Author:DualSocketTheWorld
自作を始めて20台目くらいになりますが、最初からデュアルソケット限定(始めた当時はデュアルスロット)で自作しており、近年になってAMD K6を試したくなりSocket7でK6-2+のシングル構成で組んだのがシングル初です。

シングルマザー(含:シングルソケットマルチコア)や4ソケット以上の自作は基本的にしませんし、メーカー製PCの改造も基本的にはしません(ノートPCのSSD化くらいはしますが・・・)

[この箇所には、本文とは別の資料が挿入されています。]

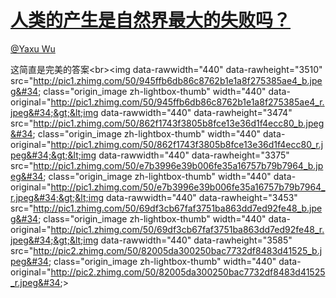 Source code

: 
#  [人类的产生是自然界最大的失败吗？](https://zhihu.com/questions/30466644)



[@Yaxu Wu](https://zhihu.com/people/a69b7a31c60b22cde8f3cdb3df2a55bf)

这简直是完美的答案&lt;br&gt;&lt;img data-rawwidth=&#34;440&#34; data-rawheight=&#34;3510&#34; src=&#34;http://pic1.zhimg.com/50/945ffb6db86c8762b1e1a8f275385ae4_b.jpeg&#34; class=&#34;origin_image zh-lightbox-thumb&#34; width=&#34;440&#34; data-original=&#34;http://pic1.zhimg.com/50/945ffb6db86c8762b1e1a8f275385ae4_r.jpeg&#34;&gt;&lt;img data-rawwidth=&#34;440&#34; data-rawheight=&#34;3474&#34; src=&#34;http://pic1.zhimg.com/50/862f1743f3805b8fce13e36d1f4ecc80_b.jpeg&#34; class=&#34;origin_image zh-lightbox-thumb&#34; width=&#34;440&#34; data-original=&#34;http://pic1.zhimg.com/50/862f1743f3805b8fce13e36d1f4ecc80_r.jpeg&#34;&gt;&lt;img data-rawwidth=&#34;440&#34; data-rawheight=&#34;3375&#34; src=&#34;http://pic1.zhimg.com/50/e7b3996e39b006fe35a16757b79b7964_b.jpeg&#34; class=&#34;origin_image zh-lightbox-thumb&#34; width=&#34;440&#34; data-original=&#34;http://pic1.zhimg.com/50/e7b3996e39b006fe35a16757b79b7964_r.jpeg&#34;&gt;&lt;img data-rawwidth=&#34;440&#34; data-rawheight=&#34;3453&#34; src=&#34;http://pic1.zhimg.com/50/69df3cb67faf3751ba863dd7ed92fe48_b.jpeg&#34; class=&#34;origin_image zh-lightbox-thumb&#34; width=&#34;440&#34; data-original=&#34;http://pic1.zhimg.com/50/69df3cb67faf3751ba863dd7ed92fe48_r.jpeg&#34;&gt;&lt;img data-rawwidth=&#34;440&#34; data-rawheight=&#34;3585&#34; src=&#34;http://pic2.zhimg.com/50/82005da300250bac7732df8483d41525_b.jpeg&#34; class=&#34;origin_image zh-lightbox-thumb&#34; width=&#34;440&#34; data-original=&#34;http://pic2.zhimg.com/50/82005da300250bac7732df8483d41525_r.jpeg&#34;&gt; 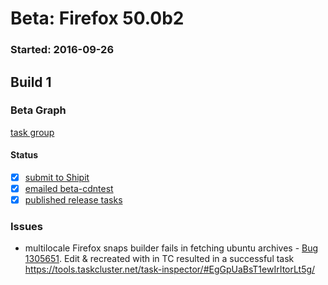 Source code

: # Beta: Firefox 50.0b2

### Started: 2016-09-26

## Build 1

### Beta Graph
[task group](https://tools.taskcluster.net/push-inspector/#/yKfsGI1iQJicSmNb2J3UMw)


#### Status
- [x] [submit to Shipit](https://wiki.mozilla.org/Release:Release_Automation_on_Mercurial:Starting_a_Release#Submit_to_Ship_It)
- [x] [emailed beta-cdntest](../how-tos/relpro.md#1-email-drivers-re-release-live-on-test-channel)
- [x] [published release tasks](../how-tos/relpro.md#3-publish-release)

### Issues
- multilocale Firefox snaps builder fails in fetching ubuntu archives - [Bug 1305651](https://bugzil.la/1305651). Edit & recreated with <apt-get update> in TC resulted in a successful task https://tools.taskcluster.net/task-inspector/#EgGpUaBsT1ewIrItorLt5g/


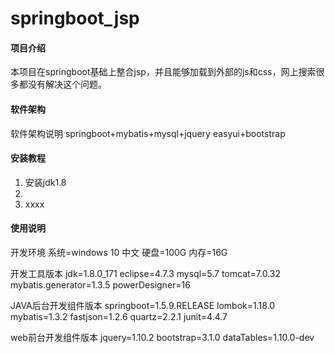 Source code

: # springboot_jsp

#### 项目介绍
本项目在springboot基础上整合jsp，并且能够加载到外部的js和css，网上搜索很多都没有解决这个问题。

#### 软件架构
软件架构说明
springboot+mybatis+mysql+jquery easyui+bootstrap

#### 安装教程

1. 安装jdk1.8
2. 
3. xxxx

#### 使用说明

开发环境
系统=windows 10 中文
硬盘=100G
内存=16G

开发工具版本
jdk=1.8.0_171
eclipse=4.7.3
mysql=5.7
tomcat=7.0.32
mybatis.generator=1.3.5
powerDesigner=16

JAVA后台开发组件版本
springboot=1.5.9.RELEASE
lombok=1.18.0
mybatis=1.3.2
fastjson=1.2.6
quartz=2.2.1
junit=4.4.7

web前台开发组件版本
jquery=1.10.2
bootstrap=3.1.0
dataTables=1.10.0-dev

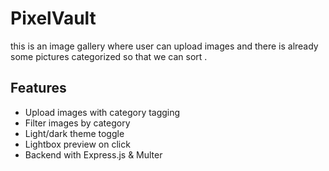 # PixelVault
this is an image gallery  where user can upload images and there is already some pictures categorized so that we can sort .
## Features
- Upload images with category tagging
- Filter images by category
- Light/dark theme toggle
- Lightbox preview on click
- Backend with Express.js & Multer
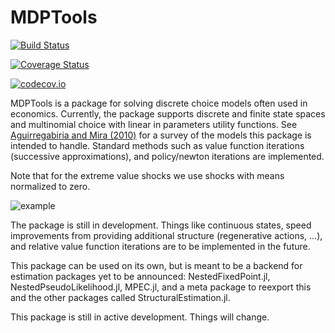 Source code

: # MDPTools

[![Build Status](https://travis-ci.org/pkofod/MDPTools.jl.svg?branch=master)](https://travis-ci.org/pkofod/MDPTools.jl)

[![Coverage Status](https://coveralls.io/repos/pkofod/MDPTools.jl/badge.svg?branch=master&service=github)](https://coveralls.io/github/pkofod/MDPTools.jl?branch=master)

[![codecov.io](http://codecov.io/github/pkofod/MDPTools.jl/coverage.svg?branch=master)](http://codecov.io/github/pkofod/MDPTools.jl?branch=master)

MDPTools is a package for solving discrete choice models often used in
economics. Currently, the package supports discrete and finite state spaces and
multinomial choice with linear in parameters utility functions. See [Aguirregabiria and Mira (2010)](http://www.sciencedirect.com/science/article/pii/S0304407609001985)
for a survey of the models this package is intended to handle. Standard methods
such as value function iterations (successive approximations), and policy/newton
iterations are implemented.

Note that for the extreme value shocks we use shocks with means normalized to zero.

![example](https://cloud.githubusercontent.com/assets/8431156/20754243/5360d216-b70a-11e6-906d-9eab9ed04d22.png)

The package is still in development. Things like continuous states, speed improvements
from providing additional structure (regenerative actions, ...), and relative value function
iterations are to be implemented in the future.

This package can be used on its own, but is meant to be a backend for estimation
packages yet to be announced: NestedFixedPoint.jl, NestedPseudoLikelihood.jl, MPEC.jl,
and a meta package to reexport this and the other packages called StructuralEstimation.jl.

This package is still in active development. Things will change.
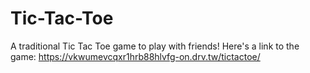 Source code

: # Tic-Tac-Toe
A traditional Tic Tac Toe game to play with friends!
Here's a link to the game: https://vkwumevcqxr1hrb88hlvfg-on.drv.tw/tictactoe/

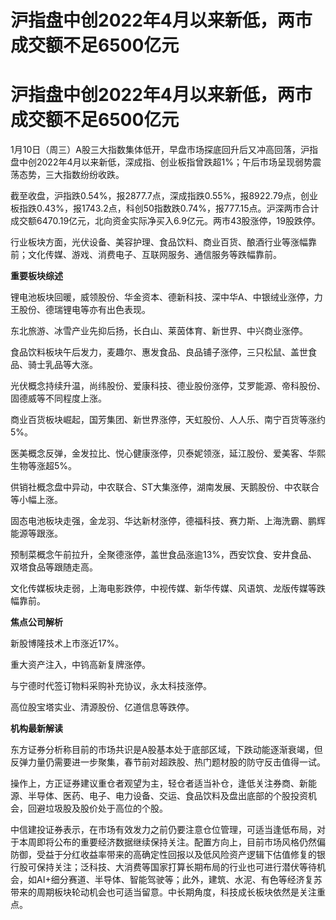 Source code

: # 沪指盘中创2022年4月以来新低，两市成交额不足6500亿元

# 沪指盘中创2022年4月以来新低，两市成交额不足6500亿元

1月10日（周三）A股三大指数集体低开，早盘市场探底回升后又冲高回落，沪指盘中创2022年4月以来新低，深成指、创业板指曾跌超1%；午后市场呈现弱势震荡态势，三大指数纷纷收跌。

截至收盘，沪指跌0.54%，报2877.7点，深成指跌0.55%，报8922.79点，创业板指跌0.43%，报1743.2点，科创50指数跌0.74%，报777.15点。沪深两市合计成交额6470.19亿元，北向资金实际净买入6.9亿元。两市43股涨停，19股跌停。

行业板块方面，光伏设备、美容护理、食品饮料、商业百货、酿酒行业等涨幅靠前；文化传媒、游戏、消费电子、互联网服务、通信服务等跌幅靠前。

**重要板块综述**

锂电池板块回暖，威领股份、华金资本、德新科技、深中华A、中银绒业涨停，力王股份、德瑞锂电等亦有出色表现。

东北旅游、冰雪产业先抑后扬，长白山、莱茵体育、新世界、中兴商业涨停。

食品饮料板块午后发力，麦趣尔、惠发食品、良品铺子涨停，三只松鼠、盖世食品、骑士乳品等大涨。

光伏概念持续升温，尚纬股份、爱康科技、德业股份涨停，艾罗能源、帝科股份、固德威等不同程度上涨。

商业百货板块崛起，国芳集团、新世界涨停，天虹股份、人人乐、南宁百货等涨约5%。

医美概念反弹，金发拉比、悦心健康涨停，贝泰妮领涨，延江股份、爱美客、华熙生物等涨超5%。

供销社概念盘中异动，中农联合、ST大集涨停，湖南发展、天鹅股份、中农联合等小幅上涨。

固态电池板块走强，金龙羽、华达新材涨停，德福科技、赛力斯、上海洗霸、鹏辉能源等跟涨。

预制菜概念午前拉升，全聚德涨停，盖世食品涨逾13%，西安饮食、安井食品、双塔食品等跟随走高。

文化传媒板块走弱，上海电影跌停，中视传媒、新华传媒、风语筑、龙版传媒等跌幅靠前。

**焦点公司解析**

新股博隆技术上市涨近17%。

重大资产注入，中钨高新复牌涨停。

与宁德时代签订物料采购补充协议，永太科技涨停。

高位股宝塔实业、清源股份、亿道信息等跌停。

**机构最新解读**

东方证券分析称目前的市场共识是A股基本处于底部区域，下跌动能逐渐衰竭，但反弹力量仍需要进一步聚集，春节前对超跌股、热门题材股的防守反击值得一试。

操作上，方正证券建议重仓者观望为主，轻仓者适当补仓，逢低关注券商、新能源、半导体、医药、电子、电力设备、交运、食品饮料及盘出底部的个股投资机会，回避垃圾股及股价处于高位的个股。

中信建投证券表示，在市场有效发力之前仍要注意仓位管理，可适当逢低布局，对于本周即将公布的重要经济数据继续保持关注。配置方向上，目前市场风格仍然偏防御，受益于分红收益率带来的高确定性回报以及低风险资产逻辑下估值修复的银行股可保持关注；泛科技、大消费等国家打算长期布局的行业也可进行潜伏等待机会，如AI+细分赛道、半导体、智能驾驶等；此外，建筑、水泥、有色等经济复苏带来的周期板块轮动机会也可适当留意。中长期角度，科技成长板块依然是关注重点。

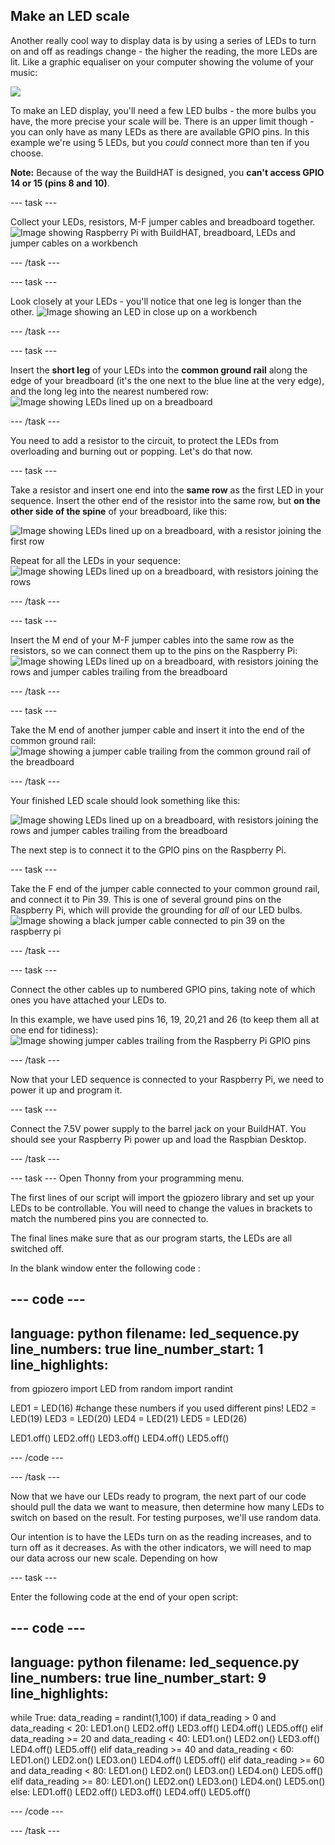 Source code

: ## Make an LED scale

Another really cool way to display data is by using a series of LEDs to turn on and off as readings change - the higher the reading, the more LEDs are lit. Like a graphic equaliser on your computer showing the volume of your music:

![](https://media.giphy.com/media/Hzt1XTt6gilFlK8Oea/giphy.gif)

To make an LED display, you'll need a few LED bulbs - the more bulbs you have, the more precise your scale will be. There is an upper limit though - you can only have as many LEDs as there are available GPIO pins. In this example we're using 5 LEDs, but you *could* connect more than ten if you choose.

**Note:** Because of the way the BuildHAT is designed, you **can't access GPIO 14 or 15 (pins 8 and 10)**.

--- task ---

Collect your LEDs, resistors, M-F jumper cables and breadboard together. 
![Image showing Raspberry Pi with BuildHAT, breadboard, LEDs and jumper cables on a workbench](images/LEDbuild1.jpg)

--- /task ---

--- task ---

Look closely at your LEDs - you'll notice that one leg is longer than the other. 
![Image showing an LED in close up on a workbench](images/LEDbuild2.jpg)

--- /task ---

--- task ---

Insert the **short leg** of your LEDs into the **common ground rail** along the edge of your breadboard (it's the one next to the blue line at the very edge), and the long leg into the nearest numbered row:
![Image showing  LEDs lined up on a breadboard](images/LEDbuild3.jpg)

--- /task ---

You need to add a resistor to the circuit, to protect the LEDs from overloading and burning out or popping. Let's do that now.

--- task ---

Take a resistor and insert one end into the **same row** as the first LED in your sequence. Insert the other end of the resistor into the same row, but **on the other side of the spine** of your breadboard, like this:

![Image showing LEDs lined up on a breadboard, with a resistor joining the first row](images/LEDbuild4.jpg)

Repeat for all the LEDs in your sequence:
![Image showing LEDs lined up on a breadboard, with resistors joining the rows](images/LEDbuild5.jpg)

--- /task ---

--- task ---

Insert the M end of your M-F jumper cables into the same row as the resistors, so we can connect them up to the pins on the Raspberry Pi: 
![Image showing LEDs lined up on a breadboard, with resistors joining the rows and jumper cables trailing from the breadboard](images/LEDbuild6.jpg)

--- /task ---

--- task ---

Take the M end of another jumper cable and insert it into the end of the common ground rail:
![Image showing a jumper cable trailing from the common ground rail of the breadboard](images/LEDbuild7.jpg)

--- /task ---

Your finished LED scale should look something like this:

![Image showing LEDs lined up on a breadboard, with resistors joining the rows and jumper cables trailing from the breadboard](images/LEDbuild8.jpg)

The next step is to connect it to the GPIO pins on the Raspberry Pi. 

--- task ---

Take the F end of the jumper cable connected  to your common ground rail, and connect it to Pin 39. This is one of several ground pins on the Raspberry Pi, which will provide the grounding for *all* of our LED bulbs.
![Image showing a black jumper cable connected to pin 39 on the raspberry pi](images/LEDbuild9.jpg)

--- /task ---

--- task ---

Connect the other cables up to numbered GPIO pins, taking note of which ones you have attached your LEDs to. 

In this example, we have used pins 16, 19, 20,21 and 26 (to keep them all at one end for tidiness):
![Image showing jumper cables trailing from the Raspberry Pi GPIO pins](images/LEDbuild10.jpg)

--- /task ---

Now that your LED sequence is connected to your Raspberry Pi, we need to power it up and program it. 

--- task ---

Connect the 7.5V power supply to the barrel jack on your BuildHAT. You should see your Raspberry Pi power up and load the Raspbian Desktop.

--- /task ---

--- task ---
Open Thonny from your programming menu. 

The first lines of our script will import the gpiozero library and set up your LEDs to be controllable. You will need to change the values in brackets to match the numbered pins you are connected to. 

The final lines make sure that as our program starts, the LEDs are all switched off.

In the blank window enter the following code :

--- code ---
---
language: python
filename: led_sequence.py
line_numbers: true
line_number_start: 1
line_highlights: 
---
from gpiozero import LED
from random import randint

LED1 = LED(16) #change these numbers if you used different pins!
LED2 = LED(19)
LED3 = LED(20)
LED4 = LED(21)
LED5 = LED(26)

LED1.off()
LED2.off()
LED3.off()
LED4.off()
LED5.off()

--- /code ---

--- /task ---

Now that we have our LEDs ready to program, the next part of our code should pull the data we want to measure, then determine how many LEDs to switch on based on the result. For testing purposes, we'll use random data.

Our intention is to have the LEDs turn on as the reading increases, and to turn off as it decreases. As with the other indicators, we will need to map our data across our new scale. Depending on how 

--- task ---

Enter the following code at the end of your open script:

--- code ---
---
language: python
filename: led_sequence.py
line_numbers: true
line_number_start: 9
line_highlights: 
---
while True:
  data_reading = randint(1,100)
  if data_reading > 0 and data_reading < 20:
    LED1.on()
    LED2.off()
    LED3.off()
    LED4.off()
    LED5.off()
  elif data_reading >= 20 and data_reading < 40:
    LED1.on()
    LED2.on()
    LED3.off()
    LED4.off()
    LED5.off()
  elif data_reading >= 40 and data_reading < 60:
    LED1.on()
    LED2.on()
    LED3.on()
    LED4.off()
    LED5.off()
  elif data_reading >= 60 and data_reading < 80:
    LED1.on()
    LED2.on()
    LED3.on()
    LED4.on()
    LED5.off()
  elif data_reading >= 80:
    LED1.on()
    LED2.on()
    LED3.on()
    LED4.on()
    LED5.on()
  else:
    LED1.off()
    LED2.off()
    LED3.off()
    LED4.off()
    LED5.off()
    
--- /code ---

--- /task --- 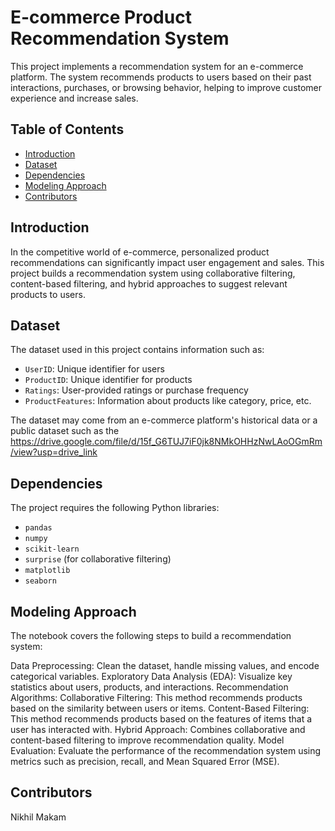 # E-commerce Product Recommendation System

This project implements a recommendation system for an e-commerce platform. The system recommends products to users based on their past interactions, purchases, or browsing behavior, helping to improve customer experience and increase sales.

## Table of Contents
- [Introduction](#introduction)
- [Dataset](#dataset)
- [Dependencies](#dependencies)
- [Modeling Approach](#modeling-approach)
- [Contributors](#contributors)

## Introduction
In the competitive world of e-commerce, personalized product recommendations can significantly impact user engagement and sales. This project builds a recommendation system using collaborative filtering, content-based filtering, and hybrid approaches to suggest relevant products to users.

## Dataset
The dataset used in this project contains information such as:
- `UserID`: Unique identifier for users
- `ProductID`: Unique identifier for products
- `Ratings`: User-provided ratings or purchase frequency
- `ProductFeatures`: Information about products like category, price, etc.

The dataset may come from an e-commerce platform's historical data or a public dataset such as the
https://drive.google.com/file/d/15f_G6TUJ7iF0jk8NMkOHHzNwLAoOGmRm/view?usp=drive_link

## Dependencies
The project requires the following Python libraries:
- `pandas`
- `numpy`
- `scikit-learn`
- `surprise` (for collaborative filtering)
- `matplotlib`
- `seaborn`

## Modeling Approach
The notebook covers the following steps to build a recommendation system:

Data Preprocessing: Clean the dataset, handle missing values, and encode categorical variables.
Exploratory Data Analysis (EDA): Visualize key statistics about users, products, and interactions.
Recommendation Algorithms:
Collaborative Filtering: This method recommends products based on the similarity between users or items.
Content-Based Filtering: This method recommends products based on the features of items that a user has interacted with.
Hybrid Approach: Combines collaborative and content-based filtering to improve recommendation quality.
Model Evaluation: Evaluate the performance of the recommendation system using metrics such as precision, recall, and Mean Squared Error (MSE).

## Contributors
Nikhil Makam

基本路線はワークステーションと呼ばれる分野での自作で、OSもWindows系であればProfesionalが主な対象に成ります。

ゲーマーの様なOverClockは行わず、WS路線としてハイエンドCPUとハイエンドGPUの組み合わせで定格或いはDownClockで発熱を抑えつつ、その時のアーキテクチャに置いて爆速かつ静音を目指し、30年以上の長期に渡り稼動状態をキープする事を目指します。

※基本的にリンクフリーです。どこでも自由にどうぞ。

※画像は時々変ります。

※お決まりの文章ですが、改造は個人の責任で行ってください。ここに記載された情報は間違いを含んでいる可能性が有り、それを元に製作や改造などをして失敗しても筆者は一切責任持てませんので悪しからず。

筆者略歴:
小学生時代にゴミ捨て場で拾ったジャンクテレビ数台を分解して部品を取り出し真空管アンプを自作、中学生時代にPC8801mkⅡsrでZ80アセンブラを始める。社会人になって初のプログラムは弾道計算、後に医療系・金融系プログラマ~SEを経て100~200人規模プロジェクトのジェネラルマネジャを数年経験、独立して起業。現在は不動産所得で半引退生活。